Surging Trucks Prompt $148M GM Engine Investment

A rebounding economy and low gasoline prices have fueled truck sales in the U.S., sending overall demand up 12.7% last year to 9.9 million units, according to WardsAuto data.

General Motors will invest $148 million into its Spring Hill, TN, manufacturing operations to build additional 6.2L V-8 small-block engines for its hot-selling large pickups and SUVs.

“This investment will position GM and its workforce to promptly respond to consumer demand for this engine in the popular truck and SUV segment,” says Arvin Jones, manager-Manufacturing at GM North America.

“The flexibility of Spring Hill’s engine machining and assembly equipment is allowing GM to respond deftly when additional engine variant capacity is needed,” Jones says in a statement.

A rebounding economy and low gasoline prices have fueled truck sales in the U.S., sending overall demand up 12.7% last year to 9.9 million units, according to WardsAuto data.

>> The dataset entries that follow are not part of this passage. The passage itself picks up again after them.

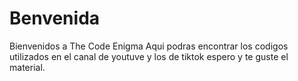 # Benvenida
Bienvenidos a The Code Enigma
Aqui podras encontrar los codigos utilizados en el canal de youtuve y los de tiktok espero y te guste el material.
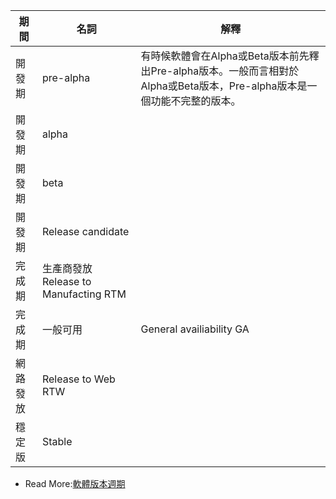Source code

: 期間|名詞|解釋
-----|-----|-----
開發期|pre-alpha|有時候軟體會在Alpha或Beta版本前先釋出Pre-alpha版本。一般而言相對於Alpha或Beta版本，Pre-alpha版本是一個功能不完整的版本。
開發期|alpha|
開發期|beta||
開發期|Release candidate||
完成期|生產商發放 Release to Manufacting RTM||
完成期|一般可用|General availiability GA||
網路發放|Release to Web RTW||
穩定版|Stable||

* Read More:[軟體版本週期](https://zh.wikipedia.org/wiki/%E8%BB%9F%E4%BB%B6%E7%89%88%E6%9C%AC%E9%80%B1%E6%9C%9F)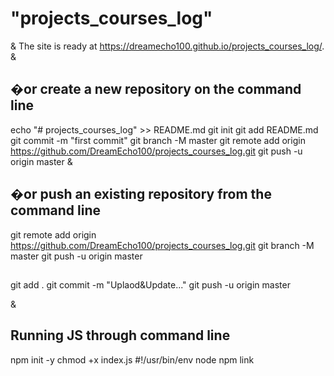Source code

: # "projects_courses_log"

&amp;
The site is ready at https://dreamecho100.github.io/projects_courses_log/.
&amp;

## �or create a new repository on the command line

echo "# projects_courses_log" >> README.md
git init
git add README.md
git commit -m "first commit"
git branch -M master
git remote add origin https://github.com/DreamEcho100/projects_courses_log.git
git push -u origin master
&amp;

## �or push an existing repository from the command line

git remote add origin https://github.com/DreamEcho100/projects_courses_log.git
git branch -M master
git push -u origin master

##

git add .
git commit -m "Uplaod&Update..."
git push -u origin master

&amp;

## Running JS through command line

npm init -y
chmod +x index.js
#!/usr/bin/env node
npm link
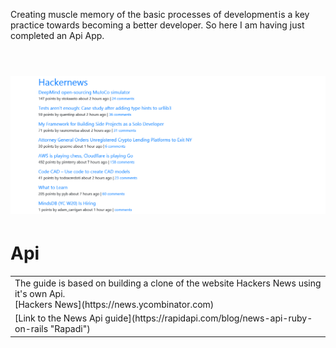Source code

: Creating muscle memory of the basic processes of development is a key practice towards becoming a better developer. So here I am having just completed an Api App.
<br/>
<br/>
# ![WebApp](https://github.com/The-Flying-Dev/Hackernews-Api/blob/main/app/assets/images/The%20Hacker%20News%20API.png)
# Api
<table>
<tr>
<td>
 The guide is based on building a clone of the website Hackers News using it's own Api.<br/>  
 [Hackers News](https://news.ycombinator.com)
</td>
</tr>
 <tr>
<td>
 [Link to the News Api guide](https://rapidapi.com/blog/news-api-ruby-on-rails "Rapadi")
</td>
</tr>
</table>
















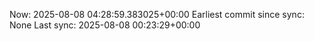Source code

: Now: 2025-08-08 04:28:59.383025+00:00 Earliest commit since sync: None Last sync: 2025-08-08 00:23:29+00:00
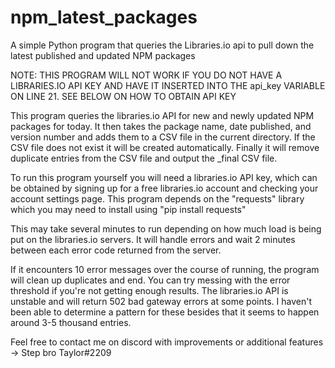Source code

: # npm_latest_packages
A simple Python program that queries the Libraries.io api to pull down the latest published and updated NPM packages


NOTE: THIS PROGRAM WILL NOT WORK IF YOU DO NOT HAVE A LIBRARIES.IO API KEY AND HAVE IT INSERTED INTO THE api_key VARIABLE ON LINE 21. SEE BELOW ON HOW TO OBTAIN API KEY

This program queries the libraries.io API for new and newly updated NPM packages for today. It then takes the package name, date published, and version number and adds them to a CSV file
in the current directory. If the CSV file does not exist it will be created automatically. Finally it will remove duplicate entries from the CSV file and output the _final CSV file.

To run this program yourself you will need a libraries.io API key, which can be obtained by signing up for a free libraries.io account and checking your account settings page.
This program depends on the "requests" library which you may need to install using "pip install requests"

This may take several minutes to run depending on how much load is being put on the libraries.io servers. It will handle errors and wait 2 minutes between each error code returned from the server.

If it encounters 10 error messages over the course of running, the program will clean up duplicates and end. You can try messing with the error threshold if you're not getting enough results. The libraries.io API is unstable and will return 502 bad gateway errors at some points. I haven't been able to determine a pattern for these besides that it seems to happen around 3-5 thousand entries.

Feel free to contact me on discord with improvements or additional features -> Step bro Taylor#2209
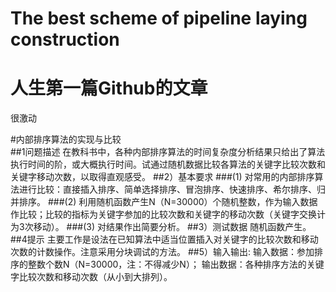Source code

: # The best scheme of pipeline laying construction

人生第一篇Github的文章
===
很激动

#内部排序算法的实现与比较<br>
##1问题描述
在教科书中，各种内部排序算法的时间复杂度分析结果只给出了算法执行时间的阶，或大概执行时间。试通过随机数据比较各算法的关键字比较次数和关键字移动次数，以取得直观感受。
##2）基本要求
###(1) 对常用的内部排序算法进行比较：直接插入排序、简单选择排序、冒泡排序、快速排序、希尔排序、归并排序。
###(2) 利用随机函数产生N（N=30000）个随机整数，作为输入数据作比较；比较的指标为关键字参加的比较次数和关键字的移动次数（关键字交换计为3次移动）。
###(3) 对结果作出简要分析。
##3）测试数据
	随机函数产生。
##4提示
	主要工作是设法在已知算法中适当位置插入对关键字的比较次数和移动次数的计数操作。注意采用分块调试的方法。
##5）输入输出:
输入数据：参加排序的整数个数N（N=30000，注：不得减少N）；
输出数据：各种排序方法的关键字比较次数和移动次数（从小到大排列）。

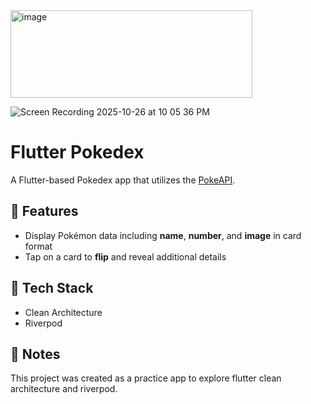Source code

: <img width="387" height="140" alt="image" src="https://github.com/user-attachments/assets/bc4a18cd-668b-4c69-8739-64ec0c35c890" />


![Screen Recording 2025-10-26 at 10 05 36 PM](https://github.com/user-attachments/assets/347cbcf5-6e1f-4534-bf39-3a7945efad3a)

# Flutter Pokedex

A Flutter-based Pokedex app that utilizes the [PokeAPI](https://pokeapi.co/docs/v2#pokemon).

## 🚀 Features
- Display Pokémon data including **name**, **number**, and **image** in card format  
- Tap on a card to **flip** and reveal additional details

## 🧩 Tech Stack
- Clean Architecture
- Riverpod

## 📌 Notes
This project was created as a practice app to explore flutter clean architecture and riverpod.
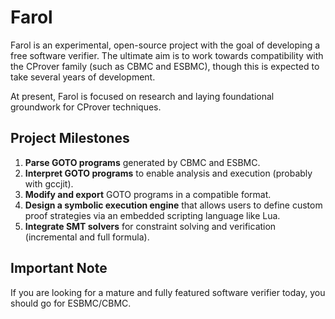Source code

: # Farol

Farol is an experimental, open-source project with the goal of developing a free software verifier. The ultimate aim is to work towards compatibility with the CProver family (such as CBMC and ESBMC), though this is expected to take several years of development.

At present, Farol is focused on research and laying foundational groundwork for CProver techniques.

## Project Milestones

1. **Parse GOTO programs** generated by CBMC and ESBMC.
2. **Interpret GOTO programs** to enable analysis and execution (probably with gccjit).
3. **Modify and export** GOTO programs in a compatible format.
4. **Design a symbolic execution engine** that allows users to define custom proof strategies via an embedded scripting language like Lua.
5. **Integrate SMT solvers** for constraint solving and verification (incremental and full formula).

## Important Note

If you are looking for a mature and fully featured software verifier today, you should go for ESBMC/CBMC.
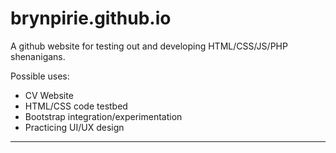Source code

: # brynpirie.github.io
A github website for testing out and developing HTML/CSS/JS/PHP shenanigans.

Possible uses:

* CV Website
* HTML/CSS code testbed
* Bootstrap integration/experimentation
* Practicing UI/UX design

---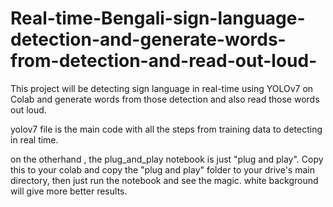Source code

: # Real-time-Bengali-sign-language-detection-and-generate-words-from-detection-and-read-out-loud-
This project will be detecting sign language in real-time using YOLOv7 on Colab and generate words from those detection and also read those words out loud.

yolov7 file is the main code with all the steps from training data to detecting in real time.

on the otherhand , the plug_and_play notebook is just "plug and play". Copy this to your colab and copy the "plug and play" folder to your drive's main directory, then just run the notebook and see the magic. white background will give more better results.
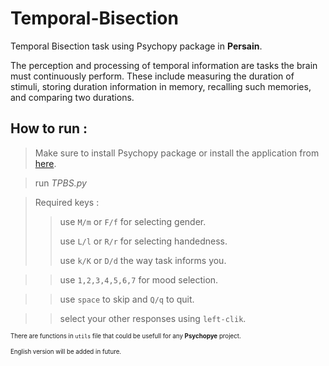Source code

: # Temporal-Bisection
Temporal Bisection task using Psychopy package in **Persain**.

The perception and processing of temporal information are tasks the brain must continuously perform. These include measuring the duration of stimuli, storing duration information in memory, recalling such memories, and comparing two durations. 


## How to run :
> Make sure to install Psychopy package or install the application from [here](https://www.psychopy.org/download.html).

> run *TPBS.py*

> Required keys :
>> use `M/m` or `F/f` for selecting gender.
>> 
>> use `L/l` or `R/r` for selecting handedness.
>> 
>> use `k/K` or `D/d` the way task informs you.

>> use `1,2,3,4,5,6,7` for mood selection.

>> use `space` to skip and `Q/q` to quit.

>> select your other responses using `left-clik`.

<sub><sup>There are functions in `utils` file that could be usefull for any **Psychopye** project.</sup></sub>

<sub><sup>English version will be added in future.</sup></sub>

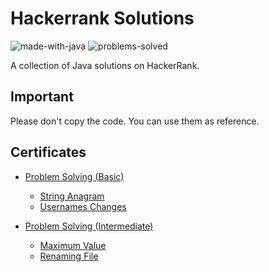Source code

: # Hackerrank Solutions
![made-with-java](https://img.shields.io/badge/Made%20with-Java-1f425f.svg)
![problems-solved](https://img.shields.io/badge/Problems%20Solved-4/4-1abc9c.svg)

A collection of Java solutions on HackerRank.

## Important
Please don't copy the code. You can use them as reference.

## Certificates

- [Problem Solving (Basic)](problem-solving-basic)
    - [String Anagram](problem-solving-basic/string-anagram)
    - [Usernames Changes](problem-solving-basic/usernames-changes)
    
 - [Problem Solving (Intermediate)](problem-solving-intermediate)
    - [Maximum Value](problem-solving-intermediate/maximum-value)
    - [Renaming File](problem-solving-intermediate/renaming-file)
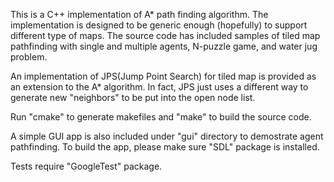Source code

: This is a C++ implementation of A* path finding algorithm. The implementation is designed to be generic enough (hopefully) to support different type of maps. The source code has included samples of tiled map pathfinding with single and multiple agents, N-puzzle game, and water jug problem.  

An implementation of JPS(Jump Point Search) for tiled map is provided as an extension to the A* algorithm. In fact, JPS just uses a different way to generate new "neighbors" to be put into the open node list.

Run "cmake" to generate makefiles and "make" to build the source code. 

A simple GUI app is also included under "gui" directory to demostrate agent pathfinding. To build the app, please make sure "SDL" package is installed.

Tests require "GoogleTest" package.
 
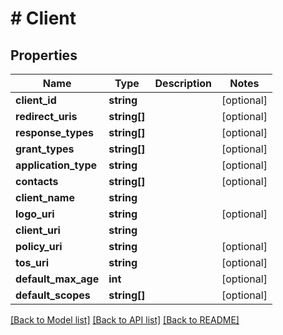 # # Client

## Properties

Name | Type | Description | Notes
------------ | ------------- | ------------- | -------------
**client_id** | **string** |  | [optional] 
**redirect_uris** | **string[]** |  | [optional] 
**response_types** | **string[]** |  | [optional] 
**grant_types** | **string[]** |  | [optional] 
**application_type** | **string** |  | [optional] 
**contacts** | **string[]** |  | [optional] 
**client_name** | **string** |  | 
**logo_uri** | **string** |  | [optional] 
**client_uri** | **string** |  | 
**policy_uri** | **string** |  | [optional] 
**tos_uri** | **string** |  | [optional] 
**default_max_age** | **int** |  | [optional] 
**default_scopes** | **string[]** |  | [optional] 

[[Back to Model list]](../../README.md#documentation-for-models) [[Back to API list]](../../README.md#documentation-for-api-endpoints) [[Back to README]](../../README.md)



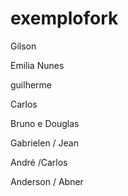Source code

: # exemplofork

Gilson

Emilia Nunes

guilherme

Carlos

Bruno e Douglas

Gabrielen / Jean

André /Carlos

Anderson / Abner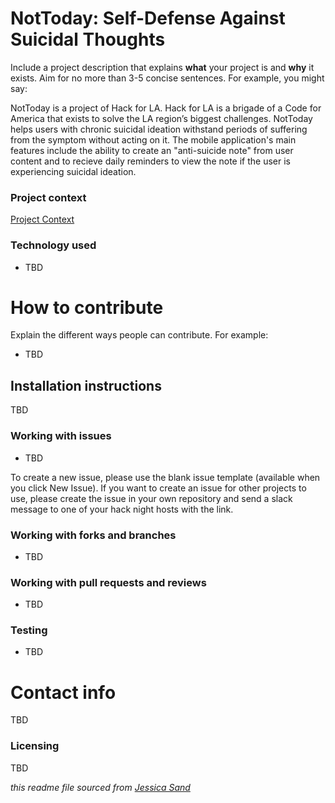 # NotToday: Self-Defense Against Suicidal Thoughts
Include a project description that explains **what** your project is and **why** it exists. Aim for no more than 3-5 concise sentences. For example, you might say:

NotToday is a project of Hack for LA. Hack for LA is a brigade of a Code for America that exists to solve the LA region’s biggest challenges. NotToday helps users with chronic suicidal ideation withstand periods of suffering from the symptom without acting on it. The mobile application's main features include the ability to create an "anti-suicide note" from user content and to recieve daily reminders to view the note if the user is experiencing suicidal ideation.

### Project context

[Project Context](https://github.com/hackforla/not-today/blob/master/context)

### Technology used

- TBD

# How to contribute

Explain the different ways people can contribute. For example:

- TBD



## Installation instructions

TBD


### Working with issues

- TBD

To create a new issue, please use the blank issue template (available when you click New Issue).  If you want to create an issue for other projects to use, please create the issue in your own repository and send a slack message to one of your hack night hosts with the link.


### Working with forks and branches

- TBD


### Working with pull requests and reviews

- TBD


### Testing

- TBD



# Contact info

TBD


### Licensing

TBD

*this readme file sourced from [Jessica Sand](http://jessicasand.com/other-stuff/just-enough-docs/)*
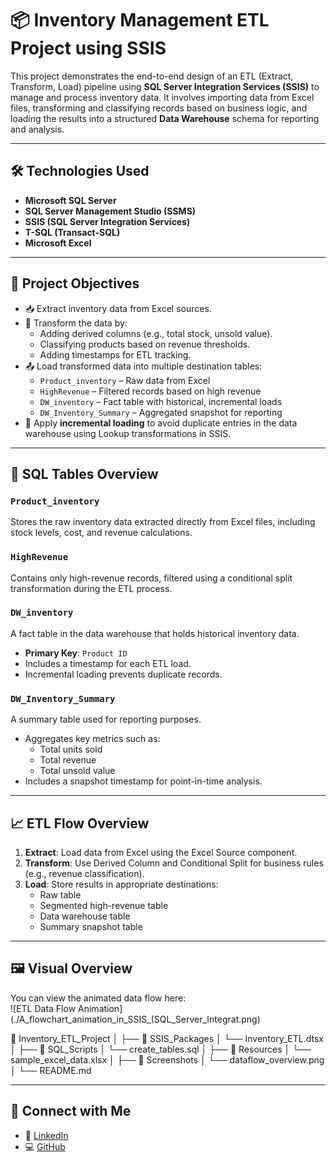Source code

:# 📦 Inventory Management ETL Project using SSIS

This project demonstrates the end-to-end design of an ETL (Extract, Transform, Load) pipeline using **SQL Server Integration Services (SSIS)** to manage and process inventory data. It involves importing data from Excel files, transforming and classifying records based on business logic, and loading the results into a structured **Data Warehouse** schema for reporting and analysis.

---

## 🛠️ Technologies Used

- **Microsoft SQL Server**  
- **SQL Server Management Studio (SSMS)**  
- **SSIS (SQL Server Integration Services)**  
- **T-SQL (Transact-SQL)**  
- **Microsoft Excel**

---

## 🎯 Project Objectives

- 📥 Extract inventory data from Excel sources.
- 🔄 Transform the data by:
  - Adding derived columns (e.g., total stock, unsold value).
  - Classifying products based on revenue thresholds.
  - Adding timestamps for ETL tracking.
- 📤 Load transformed data into multiple destination tables:
  - `Product_inventory` – Raw data from Excel
  - `HighRevenue` – Filtered records based on high revenue
  - `DW_inventory` – Fact table with historical, incremental loads
  - `DW_Inventory_Summary` – Aggregated snapshot for reporting
- 🧠 Apply **incremental loading** to avoid duplicate entries in the data warehouse using Lookup transformations in SSIS.

---

## 🧾 SQL Tables Overview

### `Product_inventory`
Stores the raw inventory data extracted directly from Excel files, including stock levels, cost, and revenue calculations.

### `HighRevenue`
Contains only high-revenue records, filtered using a conditional split transformation during the ETL process.

### `DW_inventory`
A fact table in the data warehouse that holds historical inventory data.  
- **Primary Key**: `Product ID`  
- Includes a timestamp for each ETL load.  
- Incremental loading prevents duplicate records.

### `DW_Inventory_Summary`
A summary table used for reporting purposes.  
- Aggregates key metrics such as:
  - Total units sold
  - Total revenue
  - Total unsold value  
- Includes a snapshot timestamp for point-in-time analysis.

---

## 📈 ETL Flow Overview

1. **Extract**: Load data from Excel using the Excel Source component.
2. **Transform**: Use Derived Column and Conditional Split for business rules (e.g., revenue classification).
3. **Load**: Store results in appropriate destinations:
   - Raw table
   - Segmented high-revenue table
   - Data warehouse table
   - Summary snapshot table

---

## 🖼️ Visual Overview

You can view the animated data flow here:  
![ETL Data Flow Animation](./A_flowchart_animation_in_SSIS_(SQL_Server_Integrat.png)

📁 Inventory_ETL_Project
│
├── 📁 SSIS_Packages
│ └── Inventory_ETL.dtsx
│
├── 📁 SQL_Scripts
│ └── create_tables.sql
│
├── 📁 Resources
│ └── sample_excel_data.xlsx
│
├── 📁 Screenshots
│ └── dataflow_overview.png
│
└── README.md


---

## 🔗 Connect with Me

- 🔗 [LinkedIn](https://www.linkedin.com/in/aya-yahia-37522a217)
- 💻 [GitHub](https://github.com/aya-yahia-1november)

GM light-truck deliveries surged 16.3% to 2.2 million.

And more truck buyers are choosing top-of-line equipment such as GM’s premium, all-aluminum 6.2L V-8. In the ’15 model year, the 6.2L accounted for 3.5% of the engine installations on large GM pickups and SUVs, or 109,008 units, compared with 3.0% the previous model year.

The 6.2L option is available on the Chevy Silverado and GMC Sierra crew-cab pickups, as well as the GMC Yukon Denali and Yukon Denali XL and the Cadillac Escalade and Escalade ESV SUVs.

The outlay at Spring Hill, which will see GM repurpose flexible machining and assembly equipment at the site to make a V-8 for the first time, is part of more than $1.35 billion the automaker has invested there since 2010. Prior to that, the future of the 6.9 million-sq.-ft. (641,000 sq.-m) vehicle-assembly, engine-making and stamping- and component-producing complex was in question because of GM’s bankruptcy.

Equipment repurposing will begin immediately, GM says, with V-8 production expected to commence in the fourth quarter.

GM engine plants in Tonawanda, NY, and St. Catherine’s, ON, Canada, also build the 6.2L V-8. Truck plants in Fort Wayne, IN, and Arlington, TX, make the pickups and SUVs and are running at full-output capacity.